I say at the outset that I support the broad thrust of the amendment. This Government are supporting 10 locally led garden cities and towns and 14 locally led garden villages—high-quality new settlements of between 1,500 and tens of thousands of new homes. The noble Lord, Lord Taylor, has been an influential and important voice in the creation of our garden villages programme, and I thank him for his engagement.
We have seen a strong response locally to our offer of support for locally led garden cities, towns and villages, and we want to do more to help the places that are currently in our programme, and others which may become part of it in future, deliver. The Government recognise that a statutory delivery vehicle, such as a new town development corporation, may in some circumstances be a helpful means of co-ordinating and driving forward the creation of a new garden city, town or village.

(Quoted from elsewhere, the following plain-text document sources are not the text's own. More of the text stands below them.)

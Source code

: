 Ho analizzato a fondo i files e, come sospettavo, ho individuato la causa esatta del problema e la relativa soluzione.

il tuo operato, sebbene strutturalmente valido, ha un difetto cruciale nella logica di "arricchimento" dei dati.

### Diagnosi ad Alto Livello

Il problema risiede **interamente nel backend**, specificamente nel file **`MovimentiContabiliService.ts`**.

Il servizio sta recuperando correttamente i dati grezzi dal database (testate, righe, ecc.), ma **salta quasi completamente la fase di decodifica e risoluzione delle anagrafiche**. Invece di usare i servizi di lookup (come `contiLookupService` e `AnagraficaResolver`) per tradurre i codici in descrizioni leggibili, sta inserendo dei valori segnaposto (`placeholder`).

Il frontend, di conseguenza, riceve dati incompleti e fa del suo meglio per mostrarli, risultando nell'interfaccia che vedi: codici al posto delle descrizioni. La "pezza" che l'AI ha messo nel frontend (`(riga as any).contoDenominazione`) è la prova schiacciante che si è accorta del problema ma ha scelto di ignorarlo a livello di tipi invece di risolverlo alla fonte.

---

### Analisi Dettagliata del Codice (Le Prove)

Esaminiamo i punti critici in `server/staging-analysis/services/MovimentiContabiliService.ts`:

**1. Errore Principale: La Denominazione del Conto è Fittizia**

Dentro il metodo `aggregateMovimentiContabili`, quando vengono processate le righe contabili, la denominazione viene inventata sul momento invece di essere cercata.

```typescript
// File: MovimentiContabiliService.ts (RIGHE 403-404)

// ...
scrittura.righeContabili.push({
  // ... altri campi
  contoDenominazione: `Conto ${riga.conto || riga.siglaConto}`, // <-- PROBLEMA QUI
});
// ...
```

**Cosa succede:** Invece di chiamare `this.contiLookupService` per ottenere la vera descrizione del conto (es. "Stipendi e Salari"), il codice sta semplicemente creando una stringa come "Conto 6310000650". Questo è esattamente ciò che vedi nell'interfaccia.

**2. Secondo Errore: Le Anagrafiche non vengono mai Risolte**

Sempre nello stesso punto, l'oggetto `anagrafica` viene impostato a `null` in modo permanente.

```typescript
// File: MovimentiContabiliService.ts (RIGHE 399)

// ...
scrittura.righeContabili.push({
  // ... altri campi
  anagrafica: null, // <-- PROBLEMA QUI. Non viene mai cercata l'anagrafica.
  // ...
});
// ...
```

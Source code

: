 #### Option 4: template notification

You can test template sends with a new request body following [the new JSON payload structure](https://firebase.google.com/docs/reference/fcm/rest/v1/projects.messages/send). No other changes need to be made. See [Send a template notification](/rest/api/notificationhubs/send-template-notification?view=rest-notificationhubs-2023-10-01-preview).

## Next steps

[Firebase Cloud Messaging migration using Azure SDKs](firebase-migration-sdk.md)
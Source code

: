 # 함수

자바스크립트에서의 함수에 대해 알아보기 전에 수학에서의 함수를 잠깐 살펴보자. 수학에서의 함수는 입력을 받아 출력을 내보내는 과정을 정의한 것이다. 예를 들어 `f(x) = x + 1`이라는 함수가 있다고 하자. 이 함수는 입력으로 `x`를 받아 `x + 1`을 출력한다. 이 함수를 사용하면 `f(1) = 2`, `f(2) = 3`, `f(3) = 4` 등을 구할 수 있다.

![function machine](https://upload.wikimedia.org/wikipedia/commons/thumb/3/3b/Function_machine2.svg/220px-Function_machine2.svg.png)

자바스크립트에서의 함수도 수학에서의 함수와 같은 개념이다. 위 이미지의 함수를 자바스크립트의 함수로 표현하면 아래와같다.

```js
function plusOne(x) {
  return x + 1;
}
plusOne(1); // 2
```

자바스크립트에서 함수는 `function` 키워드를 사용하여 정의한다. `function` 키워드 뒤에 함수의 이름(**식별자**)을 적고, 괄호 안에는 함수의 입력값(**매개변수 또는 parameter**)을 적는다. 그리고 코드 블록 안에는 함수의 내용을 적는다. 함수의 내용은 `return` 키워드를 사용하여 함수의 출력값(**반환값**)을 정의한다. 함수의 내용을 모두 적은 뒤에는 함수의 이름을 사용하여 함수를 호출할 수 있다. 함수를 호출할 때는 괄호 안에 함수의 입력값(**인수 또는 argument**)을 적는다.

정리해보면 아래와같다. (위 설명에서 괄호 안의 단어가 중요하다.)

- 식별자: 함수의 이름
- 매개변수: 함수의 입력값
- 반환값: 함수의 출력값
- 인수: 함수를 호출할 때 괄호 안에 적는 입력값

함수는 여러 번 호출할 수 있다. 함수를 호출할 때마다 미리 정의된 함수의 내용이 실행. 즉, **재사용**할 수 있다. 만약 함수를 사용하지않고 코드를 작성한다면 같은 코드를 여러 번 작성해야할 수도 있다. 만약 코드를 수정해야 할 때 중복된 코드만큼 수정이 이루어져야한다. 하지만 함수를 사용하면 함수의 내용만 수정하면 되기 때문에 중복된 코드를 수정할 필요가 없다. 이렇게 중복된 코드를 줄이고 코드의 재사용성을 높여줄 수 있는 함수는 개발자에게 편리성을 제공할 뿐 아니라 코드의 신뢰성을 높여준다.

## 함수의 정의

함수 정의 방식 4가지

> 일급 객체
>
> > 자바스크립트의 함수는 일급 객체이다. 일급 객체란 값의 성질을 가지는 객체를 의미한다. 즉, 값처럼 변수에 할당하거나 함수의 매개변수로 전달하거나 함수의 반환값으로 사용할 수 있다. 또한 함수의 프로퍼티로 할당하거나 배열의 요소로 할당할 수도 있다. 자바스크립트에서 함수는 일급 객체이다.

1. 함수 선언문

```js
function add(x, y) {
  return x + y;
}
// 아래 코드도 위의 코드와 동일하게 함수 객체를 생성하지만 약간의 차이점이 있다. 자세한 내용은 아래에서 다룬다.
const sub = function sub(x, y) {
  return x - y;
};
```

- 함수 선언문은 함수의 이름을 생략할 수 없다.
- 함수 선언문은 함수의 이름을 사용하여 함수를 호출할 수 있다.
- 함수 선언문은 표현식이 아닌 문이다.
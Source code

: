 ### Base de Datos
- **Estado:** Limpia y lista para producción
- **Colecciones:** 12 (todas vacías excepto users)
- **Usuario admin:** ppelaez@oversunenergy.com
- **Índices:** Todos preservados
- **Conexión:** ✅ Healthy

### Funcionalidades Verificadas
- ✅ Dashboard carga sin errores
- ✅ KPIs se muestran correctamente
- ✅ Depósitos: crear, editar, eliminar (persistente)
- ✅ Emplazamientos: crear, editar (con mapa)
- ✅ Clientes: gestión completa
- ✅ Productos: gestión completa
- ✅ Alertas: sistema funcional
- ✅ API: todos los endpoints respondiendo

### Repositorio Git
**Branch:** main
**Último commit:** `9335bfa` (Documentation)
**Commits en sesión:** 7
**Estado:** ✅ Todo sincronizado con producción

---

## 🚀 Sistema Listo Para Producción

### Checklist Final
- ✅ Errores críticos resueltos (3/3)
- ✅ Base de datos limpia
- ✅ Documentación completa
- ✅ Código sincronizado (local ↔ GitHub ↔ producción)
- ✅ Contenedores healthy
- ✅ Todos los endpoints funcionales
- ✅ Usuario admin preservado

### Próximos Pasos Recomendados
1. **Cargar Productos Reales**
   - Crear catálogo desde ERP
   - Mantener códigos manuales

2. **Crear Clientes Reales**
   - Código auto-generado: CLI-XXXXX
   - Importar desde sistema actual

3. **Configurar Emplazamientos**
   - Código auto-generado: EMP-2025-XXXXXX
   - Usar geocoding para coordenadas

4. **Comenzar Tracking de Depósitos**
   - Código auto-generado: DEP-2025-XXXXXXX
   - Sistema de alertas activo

The Government also recognise that, in line with our locally led approach, this statutory delivery vehicle, while enjoying significant independence to get on with the business of delivering, should be accountable not to central but to local government. I stress that. That is an argument that has been made not only by the noble Lord but by the Local Government Association and the Town and Country Planning Association.
If there is sufficient local appetite, we will consider legislating to amend the New Towns Act to enable the creation of development corporations, for which responsibility rests locally, not with central government. I reassure noble Lords that the Government recognise and support a locally-led approach to the creation of new garden towns and villages. This fits also with our devolution agenda more generally. As I have indicated, the statutory delivery vehicle of the new town development corporation already enjoys significant independence. However, I believe it should be accountable to local government, not central government.
To that end, should there be sufficient appetite we will look into making local bodies accountable for the new town development corporations, with new legislation should local areas show that they would use it. Discussions stemming from the White Paper would be the first step in exploring local appetite. I hope that with this reassurance and the statement of policy going forward, the noble Lord feels able not to press his amendment. Following the indications I have given, I also ask my noble friend Lady Gardner to withdraw her amendment.
I thank all those who supported what I had to say. I do not think it is at all onerous for the good authorities that are already doing what the amendment suggests, and it is important to help those who are living somewhere where they are not getting the benefit of this. However, I beg leave to withdraw my amendment.